Multi objective optimization of computationally expensive multi-modal functions with RBF surrogates and multi-rule selection

Abstract

GOMORS is a parallel response surface-assisted evolutionary algorithm approach to multi-objective optimization that is designed to obtain good non-dominated solutions to black box problems with relatively few objective function evaluations. GOMORS uses Radial Basic Functions to iteratively compute surrogate response surfaces as an approximation of the computationally expensive objective function. A multi objective search utilizing evolution, local search, multi method search and non-dominated sorting is done on the surrogate radial basis function surface because it is inexpensive to compute.

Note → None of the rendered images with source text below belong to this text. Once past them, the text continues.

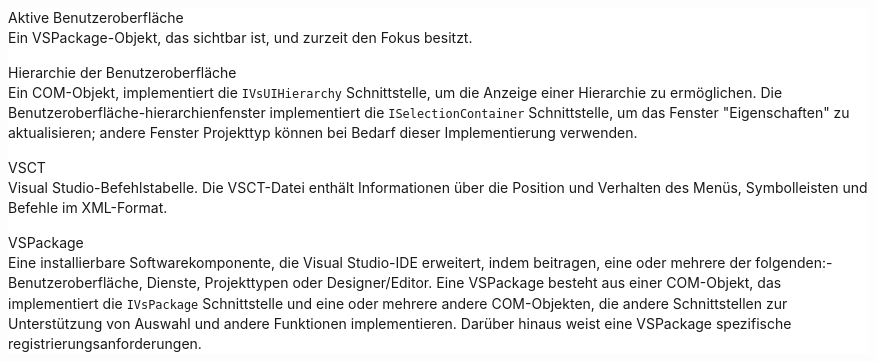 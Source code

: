 Aktive Benutzeroberfläche  
 Ein VSPackage-Objekt, das sichtbar ist, und zurzeit den Fokus besitzt.  
  
 Hierarchie der Benutzeroberfläche  
 Ein COM-Objekt, implementiert die `IVsUIHierarchy` Schnittstelle, um die Anzeige einer Hierarchie zu ermöglichen. Die Benutzeroberfläche-hierarchienfenster implementiert die `ISelectionContainer` Schnittstelle, um das Fenster "Eigenschaften" zu aktualisieren; andere Fenster Projekttyp können bei Bedarf dieser Implementierung verwenden.  
  
 VSCT  
 Visual Studio-Befehlstabelle. Die VSCT-Datei enthält Informationen über die Position und Verhalten des Menüs, Symbolleisten und Befehle im XML-Format.  
  
 VSPackage  
 Eine installierbare Softwarekomponente, die Visual Studio-IDE erweitert, indem beitragen, eine oder mehrere der folgenden:-Benutzeroberfläche, Dienste, Projekttypen oder Designer/Editor. Eine VSPackage besteht aus einer COM-Objekt, das implementiert die `IVsPackage` Schnittstelle und eine oder mehrere andere COM-Objekten, die andere Schnittstellen zur Unterstützung von Auswahl und andere Funktionen implementieren. Darüber hinaus weist eine VSPackage spezifische registrierungsanforderungen.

A balance between exploration, exploitation and diversification is obtained through a novel procedure that simultaneously selects evaluation points within an algorithm iteration through different metrics including Approximate Hypervolume Improvement, Maximizing minimum domain distance, Maximizing minimum objective space distance, and surrogate-assisted local search, which can be computed in parallel. The results are compared to ParEGO (a kriging surrogate method solving many weighted single objective optimizations) and the widely used NSGA-II. The results indicate that GOMORS outperforms ParEGO and NSGA-II on problems tested. For example, on a groundwater PDE problem, GOMORS outperforms ParEGO with 100, 200 and 400 evaluations for a 6 dimensional problem, a 12 dimensional problem and a 24 dimensional problem. For a fixed number of evaluations, the differences in performance between GOMORS and ParEGO become larger as the number of dimensions increase. As the number of evaluations increase, the differences between GOMORS and ParEGO become smaller. Both surrogate-based methods are much better than NSGA-II for all cases considered. © 2015, The Author(s).